[Source texts of formatted documents]
*** Begin section ***

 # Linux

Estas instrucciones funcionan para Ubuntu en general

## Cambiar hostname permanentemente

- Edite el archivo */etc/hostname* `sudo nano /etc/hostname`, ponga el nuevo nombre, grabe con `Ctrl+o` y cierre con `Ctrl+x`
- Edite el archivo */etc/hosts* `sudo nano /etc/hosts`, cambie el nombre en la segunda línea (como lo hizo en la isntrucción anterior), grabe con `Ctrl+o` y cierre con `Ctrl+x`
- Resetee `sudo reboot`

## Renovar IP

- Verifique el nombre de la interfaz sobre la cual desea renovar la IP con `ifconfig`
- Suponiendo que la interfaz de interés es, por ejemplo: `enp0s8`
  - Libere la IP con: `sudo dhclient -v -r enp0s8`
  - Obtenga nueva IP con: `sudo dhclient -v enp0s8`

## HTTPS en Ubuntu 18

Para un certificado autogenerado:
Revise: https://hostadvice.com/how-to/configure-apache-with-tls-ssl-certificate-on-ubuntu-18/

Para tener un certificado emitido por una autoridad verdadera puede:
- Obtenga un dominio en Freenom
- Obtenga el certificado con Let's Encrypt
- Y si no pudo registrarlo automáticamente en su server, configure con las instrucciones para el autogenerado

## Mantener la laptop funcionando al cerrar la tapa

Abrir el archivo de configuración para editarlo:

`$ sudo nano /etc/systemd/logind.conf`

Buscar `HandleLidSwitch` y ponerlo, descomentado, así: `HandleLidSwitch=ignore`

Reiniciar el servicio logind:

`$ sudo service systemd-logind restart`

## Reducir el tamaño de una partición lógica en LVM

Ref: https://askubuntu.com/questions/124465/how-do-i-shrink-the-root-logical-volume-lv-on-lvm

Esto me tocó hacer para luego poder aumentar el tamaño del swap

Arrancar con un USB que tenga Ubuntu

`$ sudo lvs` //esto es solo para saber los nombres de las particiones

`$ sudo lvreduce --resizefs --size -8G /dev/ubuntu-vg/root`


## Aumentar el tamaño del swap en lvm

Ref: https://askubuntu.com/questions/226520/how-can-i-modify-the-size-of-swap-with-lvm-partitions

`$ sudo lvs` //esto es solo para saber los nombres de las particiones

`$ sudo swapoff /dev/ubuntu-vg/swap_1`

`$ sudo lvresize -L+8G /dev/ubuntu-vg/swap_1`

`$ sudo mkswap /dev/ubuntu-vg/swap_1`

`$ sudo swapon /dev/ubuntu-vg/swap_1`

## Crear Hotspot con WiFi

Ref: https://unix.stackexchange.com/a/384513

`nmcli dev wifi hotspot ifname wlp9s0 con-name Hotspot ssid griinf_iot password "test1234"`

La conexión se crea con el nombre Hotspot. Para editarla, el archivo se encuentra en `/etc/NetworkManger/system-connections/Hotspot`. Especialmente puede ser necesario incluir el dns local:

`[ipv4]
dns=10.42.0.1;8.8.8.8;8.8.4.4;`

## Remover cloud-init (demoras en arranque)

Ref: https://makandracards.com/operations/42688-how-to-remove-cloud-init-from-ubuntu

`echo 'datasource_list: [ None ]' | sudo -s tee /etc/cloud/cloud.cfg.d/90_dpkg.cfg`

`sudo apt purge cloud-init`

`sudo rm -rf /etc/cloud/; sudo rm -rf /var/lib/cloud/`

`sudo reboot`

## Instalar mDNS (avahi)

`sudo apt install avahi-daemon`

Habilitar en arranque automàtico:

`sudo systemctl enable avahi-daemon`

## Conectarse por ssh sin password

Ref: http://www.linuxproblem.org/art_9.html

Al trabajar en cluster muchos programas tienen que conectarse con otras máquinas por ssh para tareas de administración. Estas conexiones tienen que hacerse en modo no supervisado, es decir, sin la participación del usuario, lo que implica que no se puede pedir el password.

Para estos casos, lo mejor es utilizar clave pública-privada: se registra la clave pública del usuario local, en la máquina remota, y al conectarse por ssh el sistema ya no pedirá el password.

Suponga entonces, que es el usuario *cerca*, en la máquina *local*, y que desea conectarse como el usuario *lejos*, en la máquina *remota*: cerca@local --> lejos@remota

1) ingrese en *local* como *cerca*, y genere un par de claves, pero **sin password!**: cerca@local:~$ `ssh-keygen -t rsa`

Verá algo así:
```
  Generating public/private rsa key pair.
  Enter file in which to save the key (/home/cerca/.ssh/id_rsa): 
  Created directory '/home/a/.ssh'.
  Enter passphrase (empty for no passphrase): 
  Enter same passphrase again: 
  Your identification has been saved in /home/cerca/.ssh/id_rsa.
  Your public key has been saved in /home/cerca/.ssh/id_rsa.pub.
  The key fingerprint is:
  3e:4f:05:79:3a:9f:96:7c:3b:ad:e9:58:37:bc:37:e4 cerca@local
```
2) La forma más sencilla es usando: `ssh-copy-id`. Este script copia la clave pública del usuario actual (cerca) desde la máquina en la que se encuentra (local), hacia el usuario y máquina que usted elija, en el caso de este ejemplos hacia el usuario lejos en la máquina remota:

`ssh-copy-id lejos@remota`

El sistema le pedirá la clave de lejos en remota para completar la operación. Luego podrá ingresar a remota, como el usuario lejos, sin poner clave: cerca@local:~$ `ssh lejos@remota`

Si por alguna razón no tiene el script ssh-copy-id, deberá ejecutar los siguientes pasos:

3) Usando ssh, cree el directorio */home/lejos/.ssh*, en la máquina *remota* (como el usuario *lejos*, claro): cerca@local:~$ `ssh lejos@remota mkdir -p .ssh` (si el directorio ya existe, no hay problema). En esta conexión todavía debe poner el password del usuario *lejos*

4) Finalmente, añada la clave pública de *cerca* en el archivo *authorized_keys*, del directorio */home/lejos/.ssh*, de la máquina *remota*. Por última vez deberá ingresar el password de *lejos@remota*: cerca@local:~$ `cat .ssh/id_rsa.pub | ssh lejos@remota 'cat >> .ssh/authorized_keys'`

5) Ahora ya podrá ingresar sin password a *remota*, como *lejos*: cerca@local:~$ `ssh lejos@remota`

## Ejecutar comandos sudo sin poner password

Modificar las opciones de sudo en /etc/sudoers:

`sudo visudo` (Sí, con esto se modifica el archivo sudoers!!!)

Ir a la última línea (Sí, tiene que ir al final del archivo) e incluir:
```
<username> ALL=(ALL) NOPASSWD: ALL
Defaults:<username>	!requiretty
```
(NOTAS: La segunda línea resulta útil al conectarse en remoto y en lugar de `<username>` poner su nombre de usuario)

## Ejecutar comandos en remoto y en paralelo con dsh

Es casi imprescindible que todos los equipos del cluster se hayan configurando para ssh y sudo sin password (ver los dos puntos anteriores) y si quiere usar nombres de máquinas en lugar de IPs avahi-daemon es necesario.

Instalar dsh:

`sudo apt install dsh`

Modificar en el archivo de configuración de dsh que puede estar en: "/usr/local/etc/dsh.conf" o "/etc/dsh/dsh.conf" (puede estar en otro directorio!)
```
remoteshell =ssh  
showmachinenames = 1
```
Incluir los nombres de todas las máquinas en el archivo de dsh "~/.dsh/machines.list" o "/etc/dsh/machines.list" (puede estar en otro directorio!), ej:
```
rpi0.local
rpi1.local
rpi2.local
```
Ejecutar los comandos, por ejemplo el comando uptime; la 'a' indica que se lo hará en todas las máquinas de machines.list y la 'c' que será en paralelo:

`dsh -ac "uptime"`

*** End section ***

Please copy only these lines, exactly: the first line of the records through the line containing "- Edite el archivo */etc/hostname*", ends included.

 # Linux

Estas instrucciones funcionan para Ubuntu en general

## Cambiar hostname permanentemente

- Edite el archivo */etc/hostname* `sudo nano /etc/hostname`, ponga el nuevo nombre, grabe con `Ctrl+o` y cierre con `Ctrl+x`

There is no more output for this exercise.